> _Data records_:
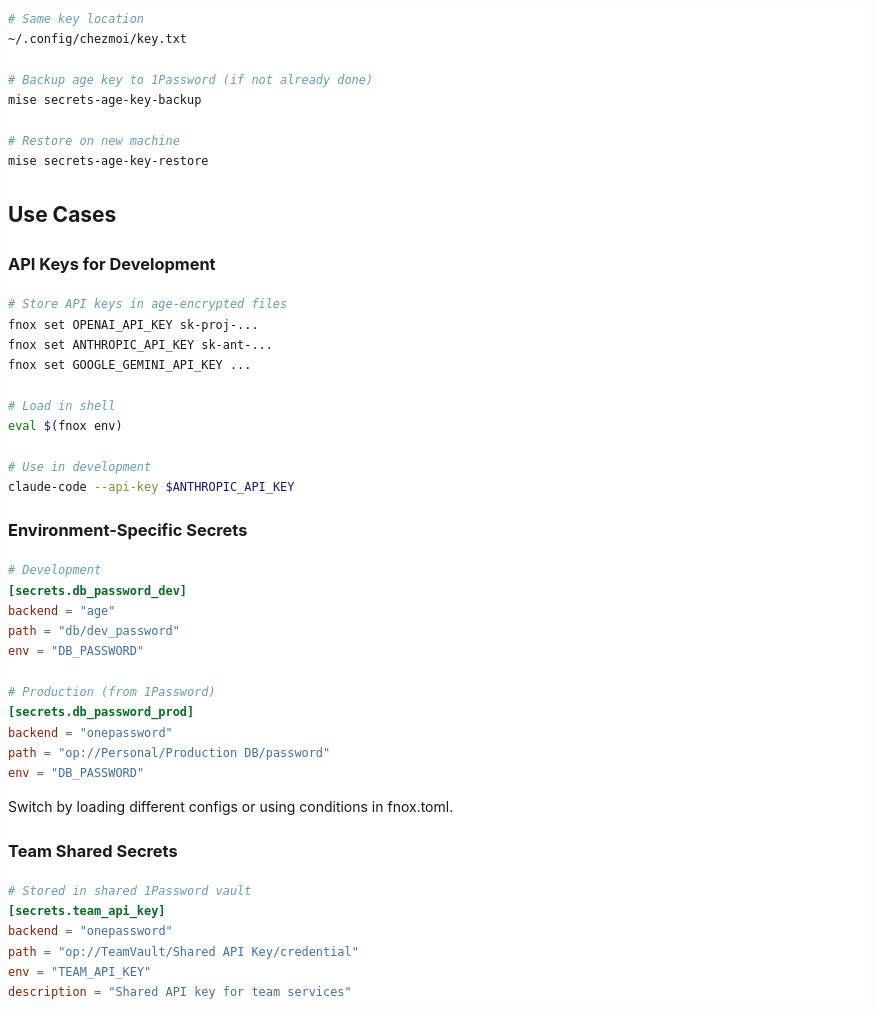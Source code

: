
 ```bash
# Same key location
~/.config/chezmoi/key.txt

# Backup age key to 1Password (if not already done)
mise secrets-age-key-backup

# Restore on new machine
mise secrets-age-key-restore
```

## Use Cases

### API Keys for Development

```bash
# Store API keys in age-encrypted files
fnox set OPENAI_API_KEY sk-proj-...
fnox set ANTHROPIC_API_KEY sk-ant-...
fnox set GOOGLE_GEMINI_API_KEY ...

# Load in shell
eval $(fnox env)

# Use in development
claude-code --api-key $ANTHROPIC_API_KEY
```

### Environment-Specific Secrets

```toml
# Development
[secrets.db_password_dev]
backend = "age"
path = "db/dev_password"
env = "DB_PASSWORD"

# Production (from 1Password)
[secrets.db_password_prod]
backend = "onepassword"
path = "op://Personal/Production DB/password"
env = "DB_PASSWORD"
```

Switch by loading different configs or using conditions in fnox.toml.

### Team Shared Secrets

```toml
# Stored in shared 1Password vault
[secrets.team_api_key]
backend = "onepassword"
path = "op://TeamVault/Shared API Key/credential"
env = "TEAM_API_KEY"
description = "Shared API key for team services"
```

> _Problem to work on_: Scan the listing for "Production" and copy out each line that has it.

> _Result of the exercise_:
# Production (from 1Password)
path = "op://Personal/Production DB/password"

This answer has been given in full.